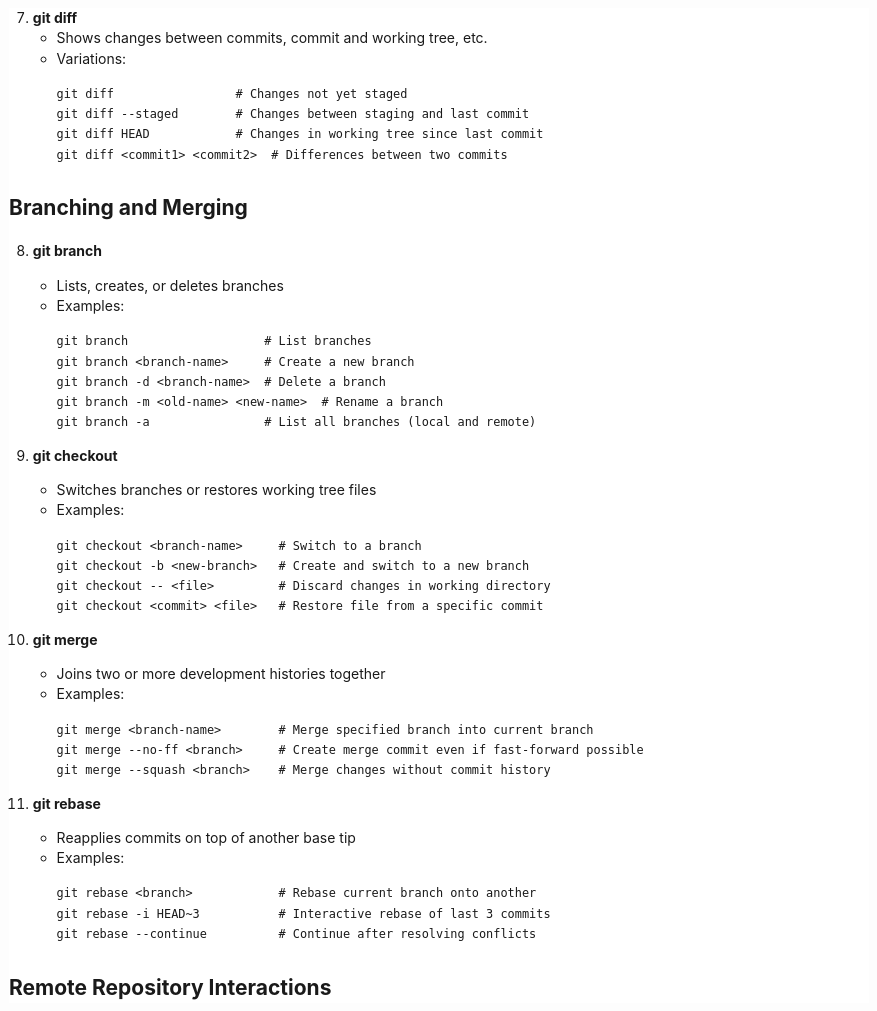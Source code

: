 7. **git diff**
   - Shows changes between commits, commit and working tree, etc.
   - Variations:
     ```
     git diff                 # Changes not yet staged
     git diff --staged        # Changes between staging and last commit
     git diff HEAD            # Changes in working tree since last commit
     git diff <commit1> <commit2>  # Differences between two commits
     ```

## Branching and Merging

8. **git branch**
   - Lists, creates, or deletes branches
   - Examples:
     ```
     git branch                   # List branches
     git branch <branch-name>     # Create a new branch
     git branch -d <branch-name>  # Delete a branch
     git branch -m <old-name> <new-name>  # Rename a branch
     git branch -a                # List all branches (local and remote)
     ```

9. **git checkout**
   - Switches branches or restores working tree files
   - Examples:
     ```
     git checkout <branch-name>     # Switch to a branch
     git checkout -b <new-branch>   # Create and switch to a new branch
     git checkout -- <file>         # Discard changes in working directory
     git checkout <commit> <file>   # Restore file from a specific commit
     ```

10. **git merge**
    - Joins two or more development histories together
    - Examples:
      ```
      git merge <branch-name>        # Merge specified branch into current branch
      git merge --no-ff <branch>     # Create merge commit even if fast-forward possible
      git merge --squash <branch>    # Merge changes without commit history
      ```

11. **git rebase**
    - Reapplies commits on top of another base tip
    - Examples:
      ```
      git rebase <branch>            # Rebase current branch onto another
      git rebase -i HEAD~3           # Interactive rebase of last 3 commits
      git rebase --continue          # Continue after resolving conflicts
      ```

## Remote Repository Interactions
===
=== TASK DESCRIPTION ===
Find and copy each line above holding "tree".

=== SOLUTION FOR THIS TASK ===
   - Shows changes between commits, commit and working tree, etc.
     git diff HEAD            # Changes in working tree since last commit
   - Switches branches or restores working tree files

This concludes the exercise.